20th January 2019. I watched the Fyre
Festival documentary, or at least the one on Netflix. There’s another one out
at the same time. In 2017, Fyre was a ‘luxury’ music festival on an island in
the Bahamas, which quickly became a disaster. The documentary is an entertaining
piece of storytelling, depicting the hubris of the Instagram generation, how
young people with too much money can come a cropper of the need to be ‘where
it’s at’. A sort of Bullingdon Club mentality, in fact, just like the opening
scenes of Decline and Fall.Some good has come of this glossy
schadenfreude: there’s crowdfunding sites to help the local caterers and
builders who worked on the festival, only to be left out of pocket. While this
is cheering, there’s still the uneasy sense of, as with Bullingdon, rich people
getting away with it, or even profiting, because of who they are.

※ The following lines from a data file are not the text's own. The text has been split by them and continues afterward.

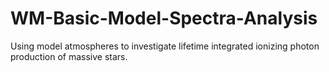 WM-Basic-Model-Spectra-Analysis
===============================

Using model atmospheres to investigate lifetime integrated ionizing photon production of massive stars.
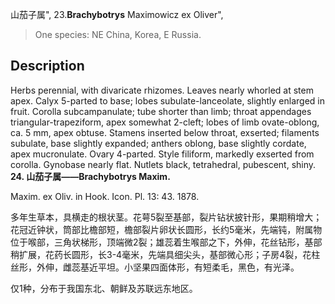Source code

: 山茄子属",
23.**Brachybotrys** Maximowicz ex Oliver",

> One species: NE China, Korea, E Russia.

## Description
Herbs perennial, with divaricate rhizomes. Leaves nearly whorled at stem apex. Calyx 5-parted to base; lobes subulate-lanceolate, slightly enlarged in fruit. Corolla subcampanulate; tube shorter than limb; throat appendages triangular-trapeziform, apex somewhat 2-cleft; lobes of limb ovate-oblong, ca. 5 mm, apex obtuse. Stamens inserted below throat, exserted; filaments subulate, base slightly expanded; anthers oblong, base slightly cordate, apex mucronulate. Ovary 4-parted. Style filiform, markedly exserted from corolla. Gynobase nearly flat. Nutlets black, tetrahedral, pubescent, shiny.
**24. 山茄子属——Brachybotrys Maxim.**

Maxim. ex Oliv. in Hook. Icon. Pl. 13: 43. 1878.

多年生草本，具横走的根状茎。花萼5裂至基部，裂片钻状披针形，果期稍增大；花冠近钟状，筒部比檐部短，檐部裂片卵状长圆形，长约5毫米，先端钝，附属物位于喉部，三角状梯形，顶端微2裂；雄蕊着生喉部之下，外伸，花丝钻形，基部稍扩展，花药长圆形，长3-4毫米，先端具细尖头，基部微心形；子房4裂，花柱丝形，外伸，雌蕊基近平坦。小坚果四面体形，有短柔毛，黑色，有光泽。

仅1种，分布于我国东北、朝鲜及苏联远东地区。
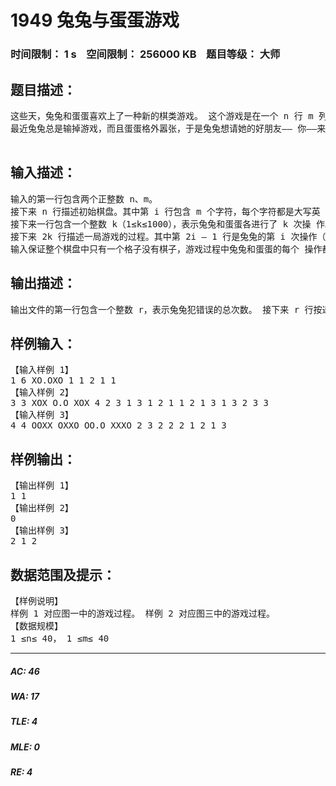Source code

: # 1949 兔兔与蛋蛋游戏   
### 时间限制： 1 s&nbsp;&nbsp;&nbsp;&nbsp;空间限制： 256000 KB&nbsp;&nbsp;&nbsp;&nbsp;题目等级： 大师  
## 题目描述：  

<pre>
这些天，兔兔和蛋蛋喜欢上了一种新的棋类游戏。 这个游戏是在一个 n 行 m 列的棋盘上进行的。游戏开始之前，棋盘上有一 个格子是空的，其它的格子中都放置了一枚棋子，棋子或者是黑色，或者是白色。 每一局游戏总是兔兔先操作，之后双方轮流操作，具体操作为：  兔兔每次操作时，选择一枚与空格相邻的白色棋子，将它移进空格。  蛋蛋每次操作时，选择一枚与空格相邻的黑色棋子，将它移进空格。 第一个不能按照规则操作的人输掉游戏。为了描述方便，下面将操作“将第 x 行第 y 列中的棋子移进空格中”记为 M(x,y)。 例如下面是三个游戏的例子。 
最近兔兔总是输掉游戏，而且蛋蛋格外嚣张，于是兔兔想请她的好朋友—— 你——来帮助她。她带来了一局输给蛋蛋的游戏的实录，请你指出这一局游戏中 所有她“犯错误”的地方。 注意：  两个格子相邻当且仅当它们有一条公共边。  兔兔的操作是“犯错误”的，当且仅当，在这次操作前兔兔有必胜策略， 而这次操作后蛋蛋有必胜策略。 

</pre>
  
  
## 输入描述：  

<pre>
输入的第一行包含两个正整数 n、m。
接下来 n 行描述初始棋盘。其中第 i 行包含 m 个字符，每个字符都是大写英 文字母"X"、大写英文字母"O"或点号"."之一，分别表示对应的棋盘格中有黑色 棋子、有白色棋子和没有棋子。其中点号"."恰好出现一次。
接下来一行包含一个整数 k（1≤k≤1000），表示兔兔和蛋蛋各进行了 k 次操 作。
接下来 2k 行描述一局游戏的过程。其中第 2i – 1 行是兔兔的第 i 次操作（编 号为i的操作），第 2i行是蛋蛋的第i次操作。每个操作使用两个整数x,y来描述， 表示将第 x 行第 y 列中的棋子移进空格中。
输入保证整个棋盘中只有一个格子没有棋子，游戏过程中兔兔和蛋蛋的每个 操作都是合法的，且最后蛋蛋获胜。
</pre>
  
  
## 输出描述：  

<pre>
输出文件的第一行包含一个整数 r，表示兔兔犯错误的总次数。 接下来 r 行按递增的顺序给出兔兔“犯错误”的操作编号。其中第 i 行包含 一个整数 ai表示兔兔第 i 个犯错误的操作是他在游戏中的第 ai次操作。
</pre>
  
  
## 样例输入：  

<pre>
【输入样例 1】   
1 6 XO.OXO 1 1 2 1 1   
【输入样例 2】   
3 3 XOX O.O XOX 4 2 3 1 3 1 2 1 1 2 1 3 1 3 2 3 3   
【输入样例 3】   
4 4 OOXX OXXO OO.O XXXO 2 3 2 2 2 1 2 1 3
</pre>
  
  
## 样例输出：  

<pre>
【输出样例 1】   
1 1   
【输出样例 2】   
0   
【输出样例 3】   
2 1 2
</pre>
  
  
## 数据范围及提示：  

<pre>
【样例说明】   
样例 1 对应图一中的游戏过程。 样例 2 对应图三中的游戏过程。
【数据规模】
1 ≤n≤ 40， 1 ≤m≤ 40
</pre>
  
  
***  

##### AC: 46  
##### WA: 17  
##### TLE: 4  
##### MLE: 0  
##### RE: 4  
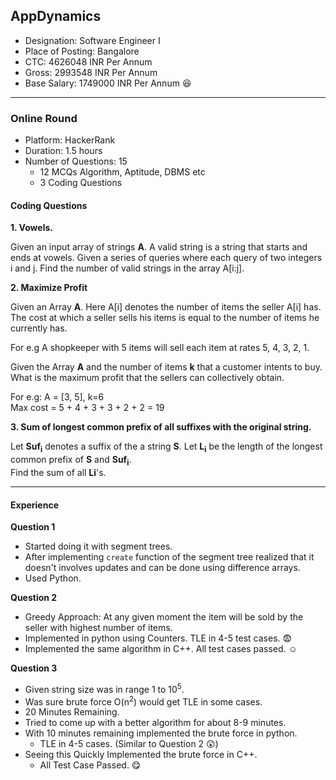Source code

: ## AppDynamics

- Designation: Software Engineer I
- Place of Posting: Bangalore
- CTC: 4626048 INR Per Annum
- Gross: 2993548 INR Per Annum
- Base Salary: 1749000 INR Per Annum :laughing:

___

### Online Round

- Platform: HackerRank
- Duration: 1.5 hours
- Number of Questions: 15
    + 12 MCQs Algorithm, Aptitude, DBMS etc
    + 3 Coding Questions

#### Coding Questions

**1. Vowels.**
    
Given an input array of strings **A**. A valid string is a string that starts and ends at vowels. Given a series of queries where each query of two integers i and j. Find the number of valid strings in the array A[i:j].

**2. Maximize Profit**

Given an Array **A**. Here A[i] denotes the number of items the seller A[i] has. The cost at which a seller sells his items is equal to the number of items he currently has.

For e.g A shopkeeper with 5 items will sell each item at rates 5, 4, 3, 2, 1.

Given the Array **A** and the number of items **k** that a customer intents to buy. What is the maximum profit that the sellers can collectively obtain.

For e.g: A = [3, 5], k=6  
Max cost = 5 + 4 + 3 + 3 + 2 + 2 = 19

**3. Sum of longest common prefix of all suffixes with the original string.**

Let **Suf<sub>i</sub>** denotes a suffix of the a string **S**. Let **L<sub>i</sub>** be the length of the longest common prefix of **S** and **Suf<sub>i</sub>**.    
Find the sum of all **Li**'s.

___

#### Experience

**Question 1**

- Started doing it with segment trees.
- After implementing `create` function of the segment tree realized that it doesn't involves updates and can be done using difference arrays.
- Used Python.

**Question 2**

- Greedy Approach: At any given moment the item will be sold by the seller with highest number of items.
- Implemented in python using Counters. TLE in 4-5 test cases. :fearful:
- Implemented the same algorithm in C++. All test cases passed. :relaxed:

**Question 3**

- Given string size was in range 1 to 10<sup>5</sup>.
- Was sure brute force O(n<sup>2</sup>) would get TLE in some cases.
- 20 Minutes Remaining.
- Tried to come up with a better algorithm for about 8-9 minutes.
- With 10 minutes remaining implemented the brute force in python.
    + TLE in 4-5 cases. (Similar to Question 2 :astonished:)
- Seeing this Quickly Implemented the brute force in C++.
    + All Test Case Passed. :yum:
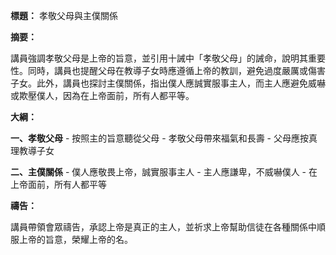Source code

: **標題：** 孝敬父母與主僕關係

**摘要：**

講員強調孝敬父母是上帝的旨意，並引用十誡中「孝敬父母」的誡命，說明其重要性。同時，講員也提醒父母在教導子女時應遵循上帝的教訓，避免過度嚴厲或傷害子女。此外，講員也探討主僕關係，指出僕人應誠實服事主人，而主人應避免威嚇或欺壓僕人，因為在上帝面前，所有人都平等。

**大綱：**

**一、孝敬父母**
    - 按照主的旨意聽從父母
    - 孝敬父母帶來福氣和長壽
    - 父母應按真理教導子女

**二、主僕關係**
    - 僕人應敬畏上帝，誠實服事主人
    - 主人應謙卑，不威嚇僕人
    - 在上帝面前，所有人都平等

**禱告：**

講員帶領會眾禱告，承認上帝是真正的主人，並祈求上帝幫助信徒在各種關係中順服上帝的旨意，榮耀上帝的名。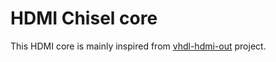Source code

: HDMI Chisel core 
================

This HDMI core is mainly inspired from
[vhdl-hdmi-out](https://github.com/fcayci/vhdl-hdmi-out) project.
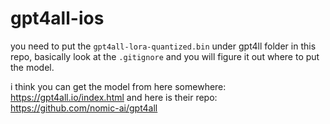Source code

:# gpt4all-ios

you need to put the `gpt4all-lora-quantized.bin` under gpt4ll folder in this repo, basically look at the `.gitignore` and you will figure it out where to put the model.

i think you can get the model from here somewhere: https://gpt4all.io/index.html
and here is their repo: https://github.com/nomic-ai/gpt4all
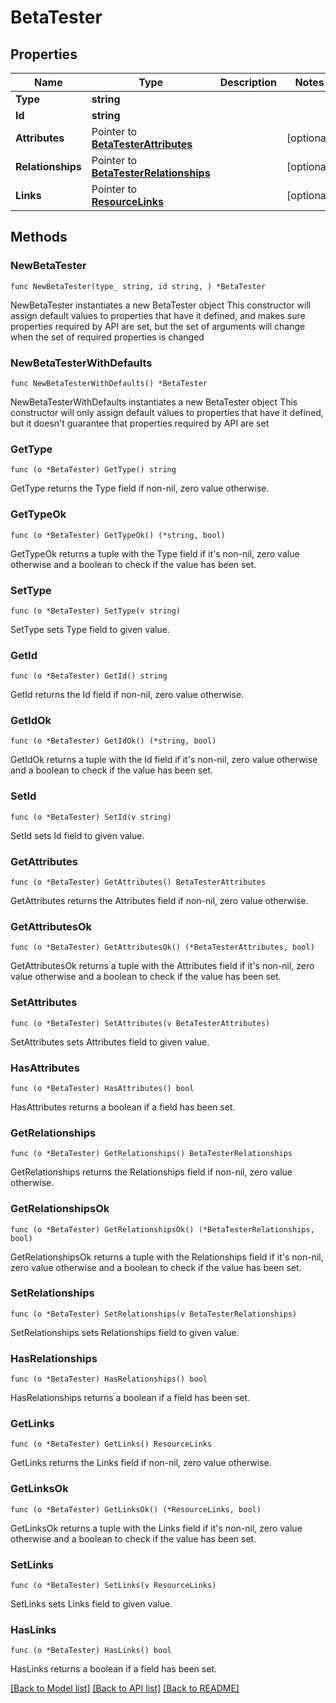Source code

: # BetaTester

## Properties

Name | Type | Description | Notes
------------ | ------------- | ------------- | -------------
**Type** | **string** |  | 
**Id** | **string** |  | 
**Attributes** | Pointer to [**BetaTesterAttributes**](BetaTesterAttributes.md) |  | [optional] 
**Relationships** | Pointer to [**BetaTesterRelationships**](BetaTesterRelationships.md) |  | [optional] 
**Links** | Pointer to [**ResourceLinks**](ResourceLinks.md) |  | [optional] 

## Methods

### NewBetaTester

`func NewBetaTester(type_ string, id string, ) *BetaTester`

NewBetaTester instantiates a new BetaTester object
This constructor will assign default values to properties that have it defined,
and makes sure properties required by API are set, but the set of arguments
will change when the set of required properties is changed

### NewBetaTesterWithDefaults

`func NewBetaTesterWithDefaults() *BetaTester`

NewBetaTesterWithDefaults instantiates a new BetaTester object
This constructor will only assign default values to properties that have it defined,
but it doesn't guarantee that properties required by API are set

### GetType

`func (o *BetaTester) GetType() string`

GetType returns the Type field if non-nil, zero value otherwise.

### GetTypeOk

`func (o *BetaTester) GetTypeOk() (*string, bool)`

GetTypeOk returns a tuple with the Type field if it's non-nil, zero value otherwise
and a boolean to check if the value has been set.

### SetType

`func (o *BetaTester) SetType(v string)`

SetType sets Type field to given value.


### GetId

`func (o *BetaTester) GetId() string`

GetId returns the Id field if non-nil, zero value otherwise.

### GetIdOk

`func (o *BetaTester) GetIdOk() (*string, bool)`

GetIdOk returns a tuple with the Id field if it's non-nil, zero value otherwise
and a boolean to check if the value has been set.

### SetId

`func (o *BetaTester) SetId(v string)`

SetId sets Id field to given value.


### GetAttributes

`func (o *BetaTester) GetAttributes() BetaTesterAttributes`

GetAttributes returns the Attributes field if non-nil, zero value otherwise.

### GetAttributesOk

`func (o *BetaTester) GetAttributesOk() (*BetaTesterAttributes, bool)`

GetAttributesOk returns a tuple with the Attributes field if it's non-nil, zero value otherwise
and a boolean to check if the value has been set.

### SetAttributes

`func (o *BetaTester) SetAttributes(v BetaTesterAttributes)`

SetAttributes sets Attributes field to given value.

### HasAttributes

`func (o *BetaTester) HasAttributes() bool`

HasAttributes returns a boolean if a field has been set.

### GetRelationships

`func (o *BetaTester) GetRelationships() BetaTesterRelationships`

GetRelationships returns the Relationships field if non-nil, zero value otherwise.

### GetRelationshipsOk

`func (o *BetaTester) GetRelationshipsOk() (*BetaTesterRelationships, bool)`

GetRelationshipsOk returns a tuple with the Relationships field if it's non-nil, zero value otherwise
and a boolean to check if the value has been set.

### SetRelationships

`func (o *BetaTester) SetRelationships(v BetaTesterRelationships)`

SetRelationships sets Relationships field to given value.

### HasRelationships

`func (o *BetaTester) HasRelationships() bool`

HasRelationships returns a boolean if a field has been set.

### GetLinks

`func (o *BetaTester) GetLinks() ResourceLinks`

GetLinks returns the Links field if non-nil, zero value otherwise.

### GetLinksOk

`func (o *BetaTester) GetLinksOk() (*ResourceLinks, bool)`

GetLinksOk returns a tuple with the Links field if it's non-nil, zero value otherwise
and a boolean to check if the value has been set.

### SetLinks

`func (o *BetaTester) SetLinks(v ResourceLinks)`

SetLinks sets Links field to given value.

### HasLinks

`func (o *BetaTester) HasLinks() bool`

HasLinks returns a boolean if a field has been set.


[[Back to Model list]](../README.md#documentation-for-models) [[Back to API list]](../README.md#documentation-for-api-endpoints) [[Back to README]](../README.md)


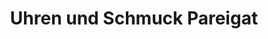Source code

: ---
title: "Uhren und Schmuck Pareigat"
url: /rastede/uhren-und-schmuck-pareigat/
shop: Allgemein
---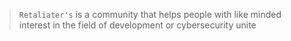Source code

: >`Retaliater's` is a community that helps people with like minded interest in the field of development or cybersecurity unite
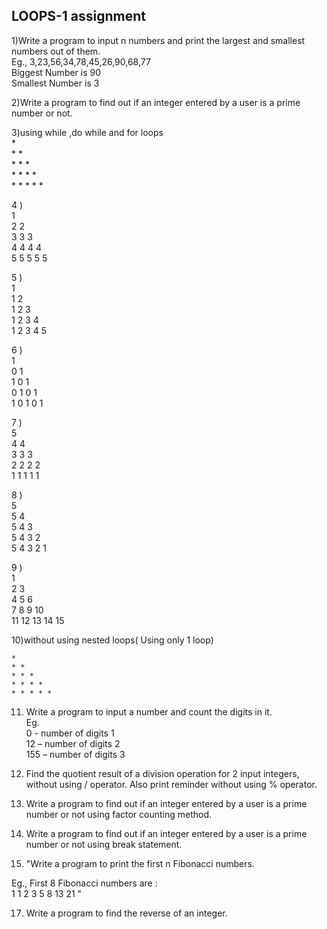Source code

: ## LOOPS-1 assignment  

1)Write a program to input n numbers and print the largest and smallest numbers out of them.  
Eg., 3,23,56,34,78,45,26,90,68,77  
Biggest Number is 90  
Smallest Number is 3  
   
2)Write a program to find out if an integer entered by a user is a prime number or not.  

3)using while ,do while and for loops     
    *  
    * *  
    * * *  
    * * * *  
    * * * * *

4 )   
   1  
   2 2  
   3 3 3  
   4 4 4 4  
   5 5 5 5 5    

5 )  
  1  
  1 2  
  1 2 3  
  1 2 3 4  
  1 2 3 4 5    

6 )      
  1  
  0 1  
  1 0 1  
  0 1 0 1  
  1 0 1 0 1      

7 )     
  5  
  4 4  
  3 3 3  
  2 2 2 2  
  1 1 1 1 1    

8 )   
  5  
  5 4  
  5 4 3  
  5 4 3 2  
  5 4 3 2 1    

9 )   
  1  
  2    3  
  4    5   6  
  7    8   9    10  
  11   12  13   14  15    
  
10)without using nested loops( Using only 1 loop)  
 
    *  
    * *  
    * * *  
    * * * *  
    * * * * *   
11) Write a program to input a number and count the digits in it.  
Eg.   
0 - number of digits 1  
12 – number of digits 2  
155 – number of digits 3  

12) Find the quotient result of a division operation for 2 input integers, without using / operator. Also print reminder without using % operator.  

14) Write a program to find out if an integer entered by a user is a prime number or not using factor counting method.  

15) Write a program to find out if an integer entered by a user is a prime number or not using break statement.  

16) "Write a program to print the first n Fibonacci numbers.  
 
Eg., First 8 Fibonacci numbers are :  
1  1  2  3  5  8  13  21 "  
  
17) Write a program to find the reverse of an integer.  
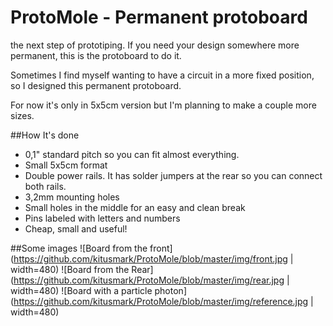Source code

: # ProtoMole - Permanent protoboard
the next step of prototiping. If you need your design somewhere more permanent, this is the protoboard to do it.

Sometimes I find myself wanting to have a circuit in a more fixed position, so I designed this permanent protoboard.

For now it's only in 5x5cm version but I'm planning to make a couple more sizes.

##How It's done

+ 0,1" standard pitch so you can fit almost everything. 
+ Small 5x5cm format
+ Double power rails. It has solder jumpers at the rear so you can connect both rails.
+ 3,2mm mounting holes
+ Small holes in the middle for an easy and clean break
+ Pins labeled with letters and numbers
+ Cheap, small and useful!

##Some images
![Board from the front](https://github.com/kitusmark/ProtoMole/blob/master/img/front.jpg | width=480)
![Board from the Rear](https://github.com/kitusmark/ProtoMole/blob/master/img/rear.jpg | width=480)
![Board with a particle photon](https://github.com/kitusmark/ProtoMole/blob/master/img/reference.jpg | width=480)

23rd January 2019. To Islington, and the
offices of the publisher Unbound, to be the guest on the Backlisted podcast. The discussion takes place after office hours,
on a table in a corner of the open-plan, modern building, close to the canal. They
dim the lights and provide pink gin. Andy Miller and John Mitchinson, the regular
hosts, are extremely good at what they do. They carve out their own territory
on a spectrum between an amateur book group, with its connotations of rambling indulgence,
and a Radio 4 book programme, which, while more professional, can evoke an unconvincing
stiffness. Backlisted captures the
appeal of old books for those who take their interest seriously but never
without a big, kind heart. The Unbound office is also close to Noel Road, where
Joe Orton lived and so graphically died. There’s a nice connection there for
talking about the different ways a post-war English gay writer might align himself:
Wilson the establishment man, Orton the outlaw.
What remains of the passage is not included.